*** Opening DATA FOR THE TASK ***
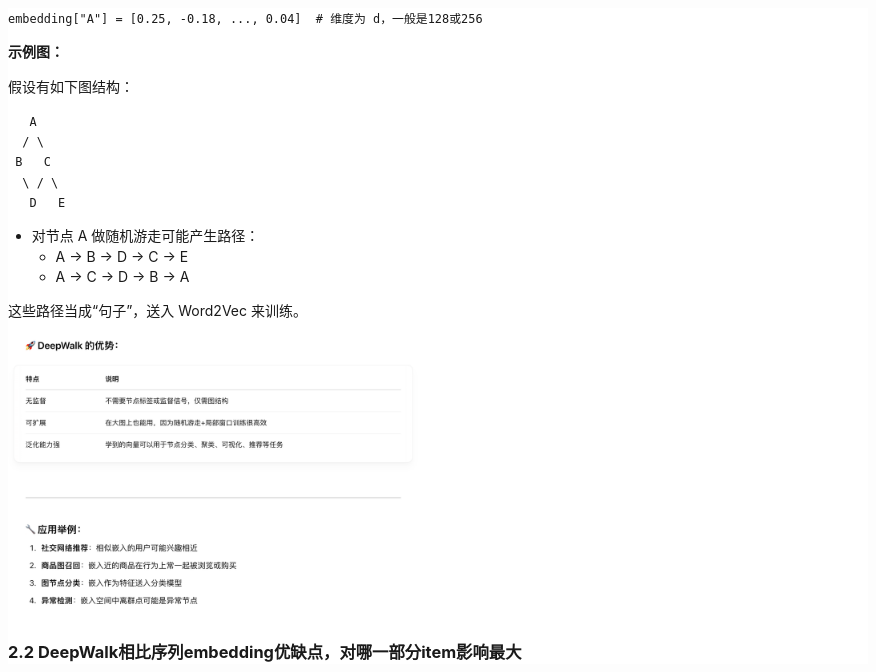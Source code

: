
 ```
embedding["A"] = [0.25, -0.18, ..., 0.04]  # 维度为 d，一般是128或256
```

**示例图：**

假设有如下图结构：

```
   A
  / \
 B   C
  \ / \
   D   E
```

- 对节点 A 做随机游走可能产生路径：
  - A → B → D → C → E
  - A → C → D → B → A

这些路径当成“句子”，送入 Word2Vec 来训练。

 <img src="./assets/image-20250412185328527.png" alt="image-20250412185328527" style="zoom:40%;" />

### 2.2 DeepWalk相比序列embedding优缺点，对哪一部分item影响最大
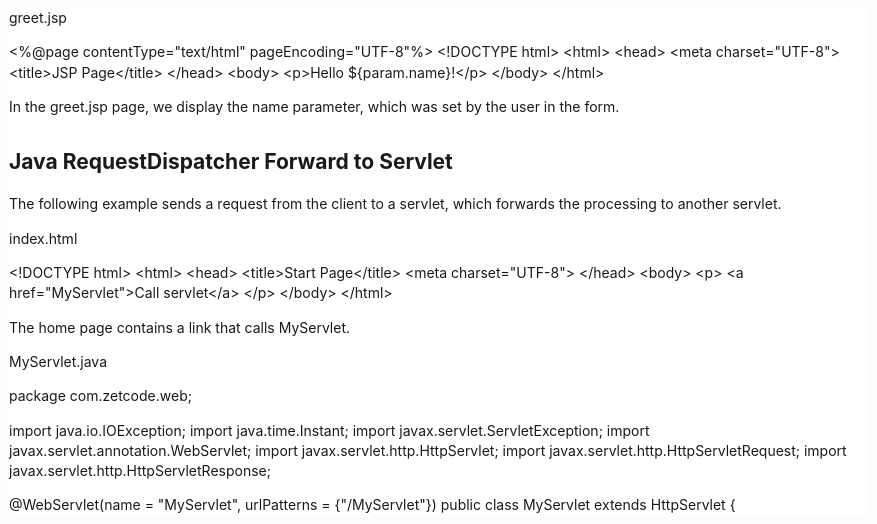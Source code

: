 greet.jsp
  

&lt;%@page contentType="text/html" pageEncoding="UTF-8"%&gt;
&lt;!DOCTYPE html&gt;
&lt;html&gt;
    &lt;head&gt;
        &lt;meta charset="UTF-8"&gt;
        &lt;title&gt;JSP Page&lt;/title&gt;
    &lt;/head&gt;
    &lt;body&gt;
        &lt;p&gt;Hello ${param.name}!&lt;/p&gt;
    &lt;/body&gt;
&lt;/html&gt;

In the greet.jsp page, we display the name parameter,
which was set by the user in the form.

## Java RequestDispatcher Forward to Servlet

The following example sends a request from the client to a servlet, which 
forwards the processing to another servlet.

index.html
  

&lt;!DOCTYPE html&gt;
&lt;html&gt;
    &lt;head&gt;
        &lt;title&gt;Start Page&lt;/title&gt;
        &lt;meta charset="UTF-8"&gt;
    &lt;/head&gt;
    &lt;body&gt;
        &lt;p&gt;
            &lt;a href="MyServlet"&gt;Call servlet&lt;/a&gt;
        &lt;/p&gt;
    &lt;/body&gt;
&lt;/html&gt;

The home page contains a link that calls MyServlet.

MyServlet.java
  

package com.zetcode.web;

import java.io.IOException;
import java.time.Instant;
import javax.servlet.ServletException;
import javax.servlet.annotation.WebServlet;
import javax.servlet.http.HttpServlet;
import javax.servlet.http.HttpServletRequest;
import javax.servlet.http.HttpServletResponse;

@WebServlet(name = "MyServlet", urlPatterns = {"/MyServlet"})
public class MyServlet extends HttpServlet {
*** Closing DATA FOR THE TASK ***
* [TASK BRIEF]:
Could you copy the listing above exactly, without its pictures?

* [EXERCISE RESULT]:
Source code

:
 ```
embedding["A"] = [0.25, -0.18, ..., 0.04]  # 维度为 d，一般是128或256
```

**示例图：**

假设有如下图结构：

```
   A
  / \
 B   C
  \ / \
   D   E
```

- 对节点 A 做随机游走可能产生路径：
  - A → B → D → C → E
  - A → C → D → B → A

这些路径当成“句子”，送入 Word2Vec 来训练。

 <img src="./assets/image-20250412185328527.png" alt="image-20250412185328527" style="zoom:40%;" />

### 2.2 DeepWalk相比序列embedding优缺点，对哪一部分item影响最大
Source code

: greet.jsp
  

&lt;%@page contentType="text/html" pageEncoding="UTF-8"%&gt;
&lt;!DOCTYPE html&gt;
&lt;html&gt;
    &lt;head&gt;
        &lt;meta charset="UTF-8"&gt;
        &lt;title&gt;JSP Page&lt;/title&gt;
    &lt;/head&gt;
    &lt;body&gt;
        &lt;p&gt;Hello ${param.name}!&lt;/p&gt;
    &lt;/body&gt;
&lt;/html&gt;

In the greet.jsp page, we display the name parameter,
which was set by the user in the form.

## Java RequestDispatcher Forward to Servlet

The following example sends a request from the client to a servlet, which 
forwards the processing to another servlet.

index.html
  

&lt;!DOCTYPE html&gt;
&lt;html&gt;
    &lt;head&gt;
        &lt;title&gt;Start Page&lt;/title&gt;
        &lt;meta charset="UTF-8"&gt;
    &lt;/head&gt;
    &lt;body&gt;
        &lt;p&gt;
            &lt;a href="MyServlet"&gt;Call servlet&lt;/a&gt;
        &lt;/p&gt;
    &lt;/body&gt;
&lt;/html&gt;

The home page contains a link that calls MyServlet.

MyServlet.java
  

package com.zetcode.web;

import java.io.IOException;
import java.time.Instant;
import javax.servlet.ServletException;
import javax.servlet.annotation.WebServlet;
import javax.servlet.http.HttpServlet;
import javax.servlet.http.HttpServletRequest;
import javax.servlet.http.HttpServletResponse;

@WebServlet(name = "MyServlet", urlPatterns = {"/MyServlet"})
public class MyServlet extends HttpServlet {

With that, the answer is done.